*Your assignment*. In the records below, work out how many lines hold the word "with". Report the number alone.

*Extracted entries*.
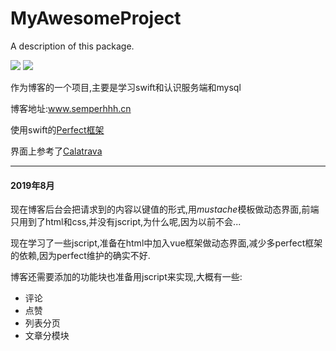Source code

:# MyAwesomeProject

A description of this package.

<p><img src="https://img.shields.io/badge/language-Swift4.2-yellow.svg">
    <img src="https://img.shields.io/badge/Database-Mysql-green.svg">
</p>

作为博客的一个项目,主要是学习swift和认识服务端和mysql

博客地址:www.semperhhh.cn

使用swift的[Perfect框架](https://github.com/PerfectlySoft/Perfect)

界面上参考了[Calatrava](https://github.com/enums/Calatrava)

---

#### 2019年8月

现在博客后台会把请求到的内容以键值的形式,用*mustache*模板做动态界面,前端只用到了html和css,并没有jscript,为什么呢,因为以前不会...

现在学习了一些jscript,准备在html中加入vue框架做动态界面,减少多perfect框架的依赖,因为perfect维护的确实不好.

博客还需要添加的功能块也准备用jscript来实现,大概有一些:
* 评论
* 点赞
* 列表分页
* 文章分模块
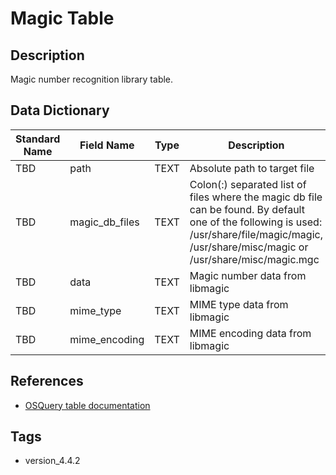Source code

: # Magic Table

## Description
Magic number recognition library table.

## Data Dictionary
|Standard Name|Field Name|Type|Description|Sample Value|
|---|---|---|---|---|
|TBD|path|TEXT|Absolute path to target file|`TBD`|
|TBD|magic_db_files|TEXT|Colon(:) separated list of files where the magic db file can be found. By default one of the following is used: /usr/share/file/magic/magic, /usr/share/misc/magic or /usr/share/misc/magic.mgc|`TBD`|
|TBD|data|TEXT|Magic number data from libmagic|`TBD`|
|TBD|mime_type|TEXT|MIME type data from libmagic|`TBD`|
|TBD|mime_encoding|TEXT|MIME encoding data from libmagic|`TBD`|

## References
* [OSQuery table documentation](https://osquery.io/schema/current#magic)

## Tags
* version_4.4.2
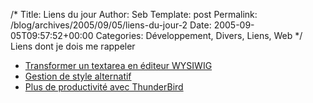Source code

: /*
 Title: Liens du jour
 Author: Seb
 Template: post
 Permalink: /blog/archives/2005/09/05/liens-du-jour-2
 Date: 2005-09-05T09:57:52+00:00
 Categories: Développement, Divers, Liens, Web
*/
Liens dont je dois me rappeler

*   [Transformer un textarea en éditeur WYSIWIG][1]
*   [Gestion de style alternatif][2]
*   [Plus de productivité avec ThunderBird][3]

 [1]: http://tinymce.moxiecode.com/index.php
 [2]: http://www.alistapart.com/articles/alternate/
 [3]: http://entropicprincipal.blogspot.com/2005/09/using-thunderbird-to-get-things-done.html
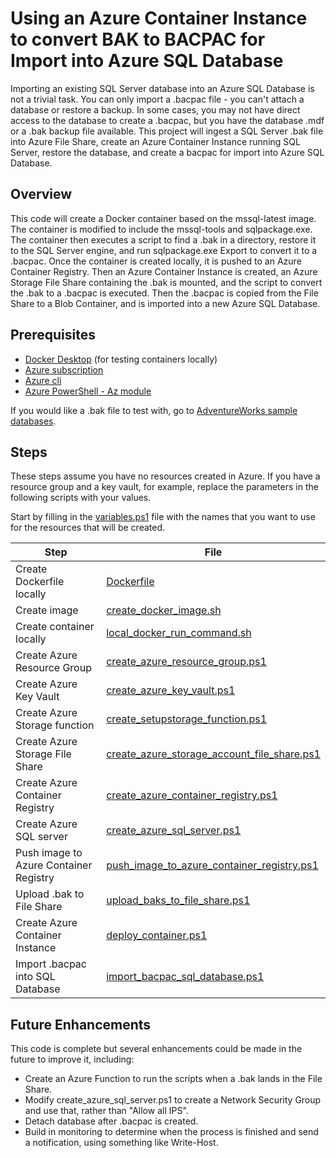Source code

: # Using an Azure Container Instance to convert BAK to BACPAC for Import into Azure SQL Database 
Importing an existing SQL Server database into an Azure SQL Database is not a trivial task. You can only import a .bacpac file - you can't attach a database or restore a backup. In some cases, you may not have direct access to the database to create a .bacpac, but you have the database .mdf or a .bak backup file available. This project will ingest a SQL Server .bak file into Azure File Share, create an Azure Container Instance running SQL Server, restore the database, and create a bacpac for import into Azure SQL Database.

## Overview

This code will create a Docker container based on the mssql-latest image. The container is modified to include the mssql-tools and sqlpackage.exe. The container then executes a script to find a .bak in a directory, restore it to the SQL Server engine, and run sqlpackage.exe Export to convert it to a .bacpac. Once the container is created locally, it is pushed to an Azure Container Registry. Then an Azure Container Instance is created, an Azure Storage File Share containing the .bak is mounted, and the script to convert the .bak to a .bacpac is executed. Then the .bacpac is copied from the File Share to a Blob Container, and is imported into a new Azure SQL Database.

## Prerequisites

* [Docker Desktop](https://www.docker.com/products/docker-desktop) (for testing containers locally)
* [Azure subscription](https://azure.microsoft.com/en-us/free/)
* [Azure cli](https://docs.microsoft.com/en-us/cli/azure/install-azure-cli?view=azure-cli-latest)
* [Azure PowerShell - Az module](https://docs.microsoft.com/en-us/powershell/azure/install-az-ps?view=azps-4.5.0)

If you would like a .bak file to test with, go to [AdventureWorks sample databases](https://github.com/Microsoft/sql-server-samples/releases/tag/adventureworks).

## Steps

These steps assume you have no resources created in Azure. If you have a resource group and a key vault, for example, replace the parameters in the following scripts with your values.

Start by filling in the [variables.ps1](PowerShell/variables.ps1) file with the names that you want to use for the resources that will be created.



| Step                                          | File                                                                                                     |
|---------                                      |--------                                                                                                  |
|Create Dockerfile locally                      | [Dockerfile](Docker/Dockerfile)                                                                          |
|Create image                                   | [create_docker_image.sh](Docker/create_docker_image.sh)                                                  |
|Create container locally                       | [local_docker_run_command.sh](Docker/local_docker_run_command.sh)                                        |
|Create Azure Resource Group                    | [create_azure_resource_group.ps1](PowerShell/create_azure_resource_group.ps1)                            |
|Create Azure Key Vault                         | [create_azure_key_vault.ps1](PowerShell/create_azure_key_vault.ps1)                                      |
|Create Azure Storage function                  | [create_setupstorage_function.ps1](PowerShell/create_setupstorage_function.ps1)                          |
|Create Azure Storage File Share                | [create_azure_storage_account_file_share.ps1](PowerShell/create_azure_storage_account_file_share.ps1)    |
|Create Azure Container Registry                | [create_azure_container_registry.ps1](PowerShell/create_azure_container_registry.ps1)                    |
|Create Azure SQL server                        | [create_azure_sql_server.ps1](PowerShell/create_azure_sql_server.ps1)                                    |
|Push image to Azure Container Registry         | [push_image_to_azure_container_registry.ps1](PowerShell/push_image_to_azure_container_registry.ps1)      |
|Upload .bak to File Share                      |[upload_baks_to_file_share.ps1](PowerShell/upload_baks_to_file_share.ps1)|                                                                                                          |
|Create Azure Container Instance                | [deploy_container.ps1](PowerShell/deploy_container.ps1)                                                  |
|Import .bacpac into SQL Database               | [import_bacpac_sql_database.ps1](PowerShell/import_bacpac_sql_database.ps1)                              |

## Future Enhancements

This code is complete but several enhancements could be made in the future to improve it, including:

* Create an Azure Function to run the scripts when a .bak lands in the File Share.
* Modify create_azure_sql_server.ps1 to create a Network Security Group and use that, rather than "Allow all IPS".
* Detach database after .bacpac is created.
* Build in monitoring to determine when the process is finished and send a notification, using something like Write-Host.
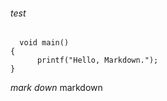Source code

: ###### test  
      void main()
    {
          printf("Hello, Markdown.");
    }
*mark*
_down_ markdown
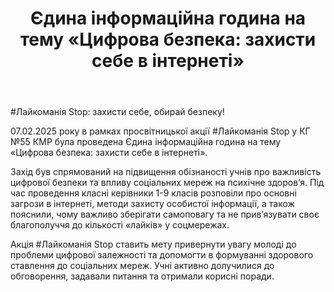 ﻿---
title: "Єдина інформаційна година на тему «Цифрова безпека: захисти себе в інтернеті»"
---

#Лайкоманія Stop: захисти себе, обирай безпеку!

07.02.2025 року в рамках просвітницької акції #Лайкоманія Stop у КГ №55 КМР була проведена Єдина інформаційна година на тему «Цифрова безпека: захисти себе в інтернеті».

Захід був спрямований на підвищення обізнаності учнів про важливість цифрової безпеки та впливу соціальних мереж на психічне здоров’я. Під час проведення класні керівники 1-9 класів розповіли про основні загрози в інтернеті, методи захисту особистої інформації, а також пояснили, чому важливо зберігати самоповагу та не прив’язувати своє благополуччя до кількості «лайків» у соцмережах.

Акція #Лайкоманія Stop ставить мету привернути увагу молоді до проблеми цифрової залежності та допомогти в формуванні здорового ставлення до соціальних мереж. Учні активно долучилися до обговорення, задавали питання та отримали корисні поради.

<slideshow />
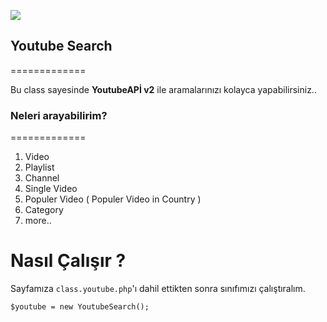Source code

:![](http://i.imgur.com/G0KQC7w.png)
## Youtube Search
=============

Bu class sayesinde **YoutubeAPİ v2** ile aramalarınızı kolayca yapabilirsiniz..


### Neleri arayabilirim?
=============
1. Video
2. Playlist
3. Channel
4. Single Video
5. Populer Video ( Populer Video in Country )
6. Category
7. more..



Nasıl Çalışır ?
=============

Sayfamıza `class.youtube.php`'ı dahil ettikten sonra sınıfımızı çalıştıralım.

 `$youtube = new YoutubeSearch();`

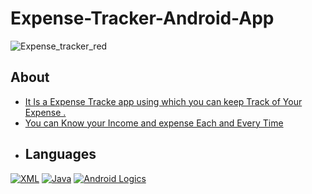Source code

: # Expense-Tracker-Android-App
![Expense_tracker_red](https://github.com/kailashsahu08/Expense-Tracker-Android-App/assets/123794830/89267502-caeb-4f77-8433-d8d38b7ff64c)
## About

 - [It Is a Expense Tracke app using which you can keep Track of Your Expense .](https://awesomeopensource.com/project/elangosundar/awesome-README-templates)
 - [You can Know your Income and expense Each and Every Time](https://github.com/matiassingers/awesome-readme)
 - ## Languages

[![XML](https://img.shields.io/badge/License-MIT-green.svg)](https://choosealicense.com/licenses/mit/)
[![Java](https://img.shields.io/badge/License-GPL%20v3-yellow.svg)](https://opensource.org/licenses/)
[![Android Logics](https://img.shields.io/badge/license-AGPL-blue.svg)](http://www.gnu.org/licenses/agpl-3.0)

*Reply*. 3